Blog to Self

Sunday, September 14, 2008

potitics shmolotics

I have been looking again at some of the political blogs I had subscribed to via RSS (on Google Reader) for a while now, but stopped following due to information overload and the job search. One of them is a liberal feminist sort of thing called Pandagon -- an odd name that doesn't quite trip off the tongue, but memorable in its way. It's a professional blog, so the writers/owners make money from the ads on it. I really don't like the "secondary sidebar" full of ads to the left of the main content on the page. It's extremely obtrusive. Fortunately, I can 'filter' the ads by reading it on my aggregator/reader.

Anyway, a recent post called The beginning of the decline of McCain is interesting (in part, to me) because it manages to pay tribute to David Foster Wallace while linking to a This American Life broadcast (on the 2000 presidential primaries in South Carolina, featuring Wallace) as well as making me feel better about how the presidential campaign has been going lately (even more than the image/idea of Hillary as the Palinator courtesy of Ann Atlhouse). I'm a big fan of This American Life, and of the little I've read of David Foster Wallace, in re: there was an impressive "book review" of the new edition of the American Heritage Dictionary in Harper's awhile back that was rather mesmerizing.

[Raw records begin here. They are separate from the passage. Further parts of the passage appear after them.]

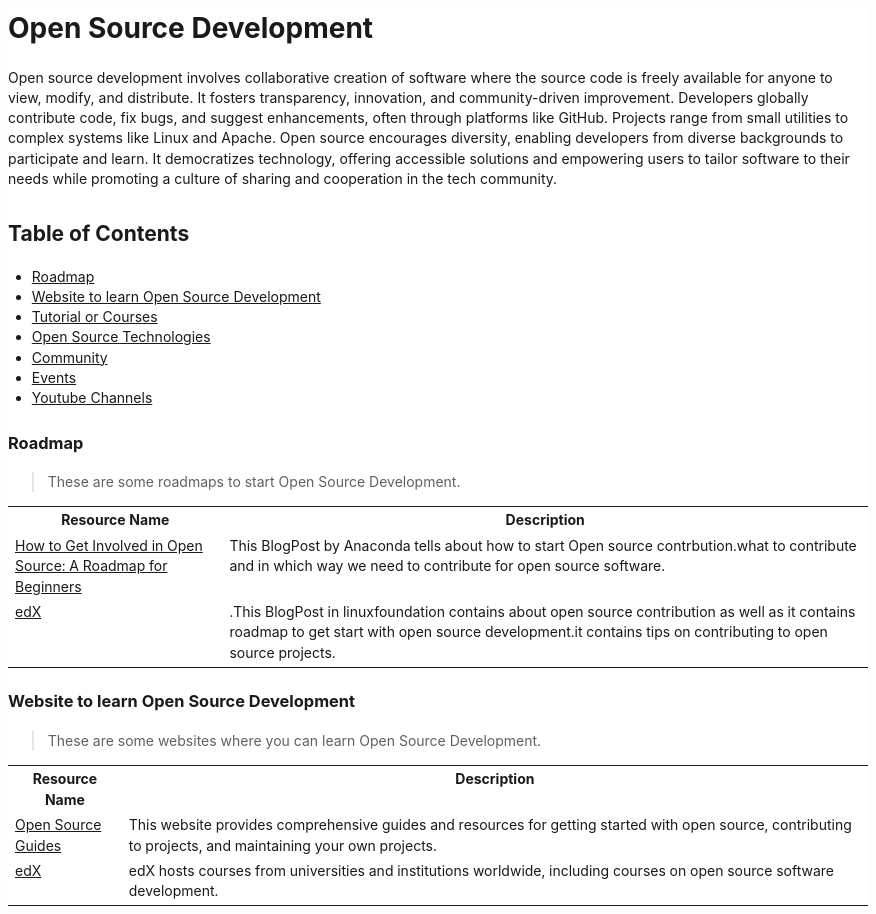 # Open Source Development 
Open source development involves collaborative creation of software where the source code is freely available for anyone to view, modify, and distribute. It fosters transparency, innovation, and community-driven improvement. Developers globally contribute code, fix bugs, and suggest enhancements, often through platforms like GitHub. Projects range from small utilities to complex systems like Linux and Apache. Open source encourages diversity, enabling developers from diverse backgrounds to participate and learn. It democratizes technology, offering accessible solutions and empowering users to tailor software to their needs while promoting a culture of sharing and cooperation in the tech community.

## Table of Contents
- [Roadmap](#roadmap)
- [Website to learn Open Source Development](#website-to-learn-open-source-development)<br>
- [Tutorial or Courses](#tutorial-or-courses)<br>
- [Open Source Technologies](#open-source-technologies)<br>
- [Community](#community)<br>
- [Events](#events)<br>
- [Youtube Channels](#youtube-channels)

### Roadmap
> These are some roadmaps to start Open Source  Development.
<table width="100%">
  <tr>
    <th>Resource Name</th>
    <th>Description</th>
  </tr>
  <tr>
    <td><a href="https://www.anaconda.com/blog/how-to-get-involved-in-open-source-a-roadmap-for-beginners">How to Get Involved in Open Source: A Roadmap for Beginners</a></td>
    <td>This BlogPost by Anaconda tells about how to start Open source contrbution.what to contribute and in which way we need to contribute for open source software.</td>
  </tr>
  <tr>
    <td><a href="https://www.linuxfoundation.org/blog/getting-started-with-open-source-development">edX</a></td>
    <td>.This BlogPost in linuxfoundation contains about open source contribution as well as it contains roadmap to get start with open source development.it contains tips on contributing to open source projects.</td>
  </tr>
  
  
</table>

### Website to learn Open Source Development
> These are some websites where you can learn Open Source Development.
<table width="100%">
  <tr>
    <th>Resource Name</th>
    <th>Description</th>
  </tr>
  <tr>
    <td><a href="https://opensource.guide/">Open Source Guides</a></td>
    <td>This website provides comprehensive guides and resources for getting started with open source, contributing to projects, and maintaining your own projects.</td>
  </tr>
  <tr>
    <td><a href="https://www.edx.org/">edX</a></td>
    <td>edX hosts courses from universities and institutions worldwide, including courses on open source software development.</td>
  </tr>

While I'm getting into political blog territory (I wrote "bog" instead of blog, which is apt), here is another I'm really liking these days, currently with comforting graphic on the relative effects of McCain's and Obama's tax plans: A Tale of Two Graphics. This is Obsidian Wings, mostly by someone under the pseudonym 'hilzoy' who I gather is a female philosophy professor. Curious about her real identity, I tried to find it on Google just now, but couldn't. Apparently it is findable, but she prefers to remain anonymous in part because she teaches and would rather her political writing online not well, get in the way of her teaching. An admirable wish. So I leave it at that, though I discovered she guest blogs/commentates on "real" news sites like CBS News.

1 Comments:

  • Nice to hear from you, Ben. The loss of David Foster Wallace is a major blow to American literature. You may want to track down his non-fiction collection of essays "A Supposedly Fun Thing I'll Never Do Again," which has some of his funniest writing on American culture. His accounts of an Illionois state fair and a journey aboard a cruise liner are fantastic. As somebody who passed the long hours of retail employment by reading his 1,000 page tome "Infinite Jest" up in the stockroom over the course of a summer, I find his death pretty depressing.